Der BFH hat daraufhin dem Hauptzollamt die Kosten des gesamten Verfahrens auferlegt.

Gründe:
Nachdem die Beteiligten übereinstimmend den Rechtsstreit in der Hauptsache für erledigt erklärt haben, ist das erstinstanzliche Urteil gegenstandslos.
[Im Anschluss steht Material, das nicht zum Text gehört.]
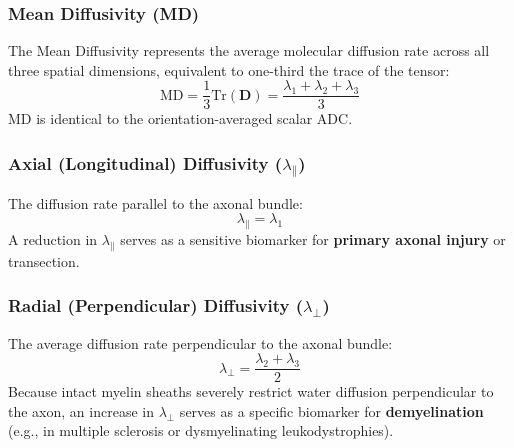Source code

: \documentclass[11pt,a4paper]{article}
\begin{document}
\subsubsection{Mean Diffusivity (MD)}
The Mean Diffusivity represents the average molecular diffusion rate across all three spatial dimensions, equivalent to one-third the trace of the tensor:
\begin{equation}
    \text{MD} = \frac{1}{3} \text{Tr}(\mathbf{D}) = \frac{\lambda_1 + \lambda_2 + \lambda_3}{3}
\end{equation}
$\text{MD}$ is identical to the orientation-averaged scalar $\text{ADC}$.

\subsubsection{Axial (Longitudinal) Diffusivity (\texorpdfstring{$\lambda_\parallel$}{lambda parallel})}
The diffusion rate parallel to the axonal bundle:
\begin{equation}
    \lambda_\parallel = \lambda_1
\end{equation}
A reduction in $\lambda_\parallel$ serves as a sensitive biomarker for \textbf{primary axonal injury} or transection.

\subsubsection{Radial (Perpendicular) Diffusivity (\texorpdfstring{$\lambda_\perp$}{lambda perp})}
The average diffusion rate perpendicular to the axonal bundle:
\begin{equation}
    \lambda_\perp = \frac{\lambda_2 + \lambda_3}{2}
\end{equation}
Because intact myelin sheaths severely restrict water diffusion perpendicular to the axon, an increase in $\lambda_\perp$ serves as a specific biomarker for \textbf{demyelination} (e.g., in multiple sclerosis or dysmyelinating leukodystrophies).
\end{document}
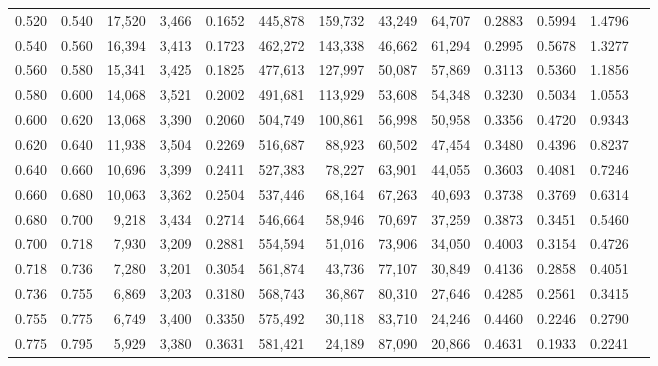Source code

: \begin{tabular}{rrrrrrrrrrrrr}
0.520 & 0.540 & 17,520 & 3,466 &                                     0.1652 & 445,878 & 159,732 &  43,249 &  64,707 & 0.2883 & 0.5994 & 1.4796 \\
0.540 & 0.560 & 16,394 & 3,413 &                                     0.1723 & 462,272 & 143,338 &  46,662 &  61,294 & 0.2995 & 0.5678 & 1.3277 \\
0.560 & 0.580 & 15,341 & 3,425 &                                     0.1825 & 477,613 & 127,997 &  50,087 &  57,869 & 0.3113 & 0.5360 & 1.1856 \\
0.580 & 0.600 & 14,068 & 3,521 &                                     0.2002 & 491,681 & 113,929 &  53,608 &  54,348 & 0.3230 & 0.5034 & 1.0553 \\
0.600 & 0.620 & 13,068 & 3,390 &                                     0.2060 & 504,749 & 100,861 &  56,998 &  50,958 & 0.3356 & 0.4720 & 0.9343 \\
0.620 & 0.640 & 11,938 & 3,504 &                                     0.2269 & 516,687 &  88,923 &  60,502 &  47,454 & 0.3480 & 0.4396 & 0.8237 \\
0.640 & 0.660 & 10,696 & 3,399 &                                     0.2411 & 527,383 &  78,227 &  63,901 &  44,055 & 0.3603 & 0.4081 & 0.7246 \\
0.660 & 0.680 & 10,063 & 3,362 &                                     0.2504 & 537,446 &  68,164 &  67,263 &  40,693 & 0.3738 & 0.3769 & 0.6314 \\
0.680 & 0.700 &  9,218 & 3,434 &                                     0.2714 & 546,664 &  58,946 &  70,697 &  37,259 & 0.3873 & 0.3451 & 0.5460 \\
0.700 & 0.718 &  7,930 & 3,209 &                                     0.2881 & 554,594 &  51,016 &  73,906 &  34,050 & 0.4003 & 0.3154 & 0.4726 \\
0.718 & 0.736 &  7,280 & 3,201 &                                     0.3054 & 561,874 &  43,736 &  77,107 &  30,849 & 0.4136 & 0.2858 & 0.4051 \\
0.736 & 0.755 &  6,869 & 3,203 &                                     0.3180 & 568,743 &  36,867 &  80,310 &  27,646 & 0.4285 & 0.2561 & 0.3415 \\
0.755 & 0.775 &  6,749 & 3,400 &                                     0.3350 & 575,492 &  30,118 &  83,710 &  24,246 & 0.4460 & 0.2246 & 0.2790 \\
0.775 & 0.795 &  5,929 & 3,380 &                                     0.3631 & 581,421 &  24,189 &  87,090 &  20,866 & 0.4631 & 0.1933 & 0.2241 \\

\end{tabular}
Da die Klägerin nach der Entscheidung des BVerfG einen verfassungswidrigen Rechtszustand für die Vergangenheit hinnehmen musste und ihr insoweit ein Sonderopfer auferlegt wurde, entspricht es billigem Ermessen, dem Hauptzollamt die Kosten des Verfahrens aufzuerlegen.

Nach BFH-Rechtsprechung muss sich die nach billigem Ermessen zu treffende Kostenentscheidung nicht ausschließlich am Gedanken des materiellen Kostenrechts orientieren, also daran, wer bei einer Entscheidung über die Hauptsache die Kosten zu tragen hätte. Dem Gericht ist vielmehr ein weiter Spielraum eingeräumt, innerhalb dessen eine Ausrichtung am allgemeinen Gerechtigkeitsempfinden maßgebend ist, wobei auch der Frage Bedeutung zukommt, welcher der Beteiligten Veranlassung zum gerichtlichen Verfahren gegeben hat.
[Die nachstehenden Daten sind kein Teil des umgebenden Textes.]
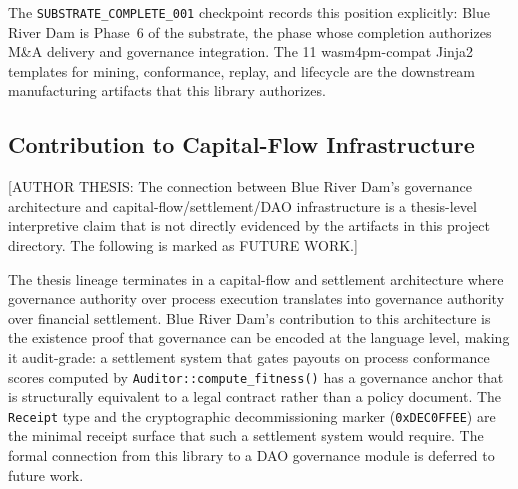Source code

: The \texttt{SUBSTRATE\_COMPLETE\_001} checkpoint records this position
explicitly: Blue River Dam is Phase~6 of the substrate, the phase whose
completion authorizes M&A delivery and governance integration. The 11
wasm4pm-compat Jinja2 templates for mining, conformance, replay, and lifecycle
are the downstream manufacturing artifacts that this library authorizes.

\subsection{Contribution to Capital-Flow Infrastructure}
\label{sec:blue-river-dam-contribution-capital}

[AUTHOR THESIS: The connection between Blue River Dam's governance architecture
and capital-flow/settlement/DAO infrastructure is a thesis-level interpretive
claim that is not directly evidenced by the artifacts in this project directory.
The following is marked as FUTURE WORK.]

The thesis lineage terminates in a capital-flow and settlement architecture
where governance authority over process execution translates into governance
authority over financial settlement. Blue River Dam's contribution to this
architecture is the existence proof that governance can be encoded at the
language level, making it audit-grade: a settlement system that gates payouts
on process conformance scores computed by \texttt{Auditor::compute\_fitness()}
has a governance anchor that is structurally equivalent to a legal contract
rather than a policy document. The \texttt{Receipt} type and the
cryptographic decommissioning marker (\texttt{0xDEC0FFEE}) are the minimal
receipt surface that such a settlement system would require. The formal
connection from this library to a DAO governance module is deferred to
future work.
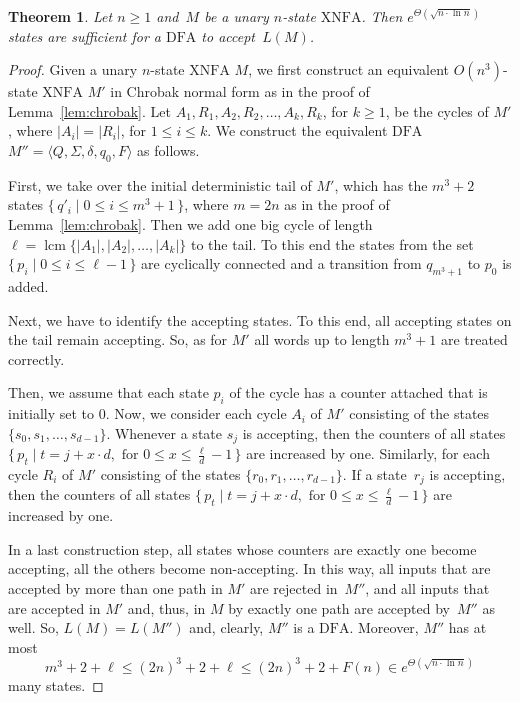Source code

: \documentclass[final,copyright,noderivs]{eptcs}
\theoremstyle{plain}
\newtheorem{theorem}{Theorem}
\theoremstyle{definition}
\DeclareMathOperator{\lcm}{lcm}
\newcommand{\dfa}{\textrm{DFA}}
\newcommand{\xnfa}{\textrm{XNFA}}
\begin{document}
\begin{theorem}\label{theo:unary-xnfa-to-dfa} 
Let $n\geq 1$ and~$M$ be a unary $n$-state $\xnfa$.
Then $e^{\Theta(\sqrt{n\cdot\ln n})}$ states are sufficient 
for a $\dfa$ to accept~$L(M)$. 
\end{theorem}

\begin{proof}
Given a unary $n$-state $\xnfa$ $M$, we first construct an
equivalent $O(n^3)$-state $\xnfa$ $M'$ in Chrobak normal form 
as in the proof of Lemma~\ref{lem:chrobak}.
Let $A_1,R_1,A_2,R_2,\dots , A_k,R_k$, for $k\geq 1$, be the cycles
of $M'$, where \mbox{$|A_i|=|R_i|$,} for $1\leq i\leq k$.
%
We construct the equivalent 
$\dfa$ $M''= \langle Q,\Sigma,\delta,q_0,F\rangle$ as follows.

\begin{sloppypar}
First, we take over the initial deterministic tail of $M'$, which 
has the $m^3+2$ states \mbox{$\{\, q'_i \mid 0\leq i\leq m^3+1\,\}$,}
where $m=2n$ as in the proof of Lemma~\ref{lem:chrobak}.
Then we add one big cycle of length
\mbox{$\ell = \lcm\{|A_1|,|A_2|,\dots , |A_k|\}$} to the tail. 
To this end the states from the set \mbox{$\{\, p_i \mid 0\leq i\leq \ell-1\,\}$}
are cyclically connected and a transition from $q_{m^3+1}$ to $p_0$ is added. 
\end{sloppypar}

Next, we have to identify the accepting states. To this end, all accepting
states on the tail remain accepting. So, as for $M'$ all words up to length
$m^3+1$ are treated correctly.

Then, we assume that each state $p_i$ of the cycle has a counter attached that 
is initially set to $0$. Now, we consider each cycle $A_i$ of $M'$
consisting of the states $\{s_{0}, s_{1},\dots ,s_{d-1}\}$.
Whenever a state $s_j$ is accepting, then the counters of all
states $\{\, p_t \mid t=j+ x\cdot d, \text{ for } 0\leq x \leq \frac{\ell}{d}-1\,\}$
are increased by one. Similarly, for each cycle $R_i$ of $M'$
consisting of the states $\{r_{0}, r_{1},\dots ,r_{d-1}\}$.
If a state~$r_j$ is accepting, then the counters of all
states \mbox{$\{\, p_t \mid t=j+ x\cdot d, \text{ for } 0\leq x \leq \frac{\ell}{d}-1\,\}$}
are increased by one.

In a last construction step, all states whose counters are exactly one
become accepting, all the others become non-accepting. In this way, all inputs
that are accepted by more than one path in $M'$ are rejected in~$M''$, and all
inputs that are accepted in $M'$ and, thus, in $M$ by exactly one path are
accepted by~$M''$ as well. So, $L(M)=L(M'')$ and, clearly, $M''$ is a $\dfa$.
Moreover, $M''$ has at most 
$$
m^3+2+\ell \leq (2n)^3+2+\ell\leq (2n)^3+2+F(n)
\in e^{\Theta(\sqrt{n\cdot\ln n})}
$$ 
many states.
\end{proof}
\end{document}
Im vorliegenden Fall würde es dem allgemeinen Gerechtigkeitsempfinden widersprechen, von der Klägerin zu verlangen, einen verfassungswidrigen Biersteuerbetrag zu entrichten, und sie auch noch mit den Kosten des Gerichtsverfahrens zu belasten, obwohl dieses bestätigt hat, dass die verfassungsrechtlichen Zweifel der Klägerin berechtigt waren, sie somit mit ihrer Klage Erfolg gehabt hätte, wenn das BVerfG die Unvereinbarkeit der angegriffenen Vorschrift des BierStG 1993 mit der Verfassung nicht nur für die Zukunft ausgesprochen hätte.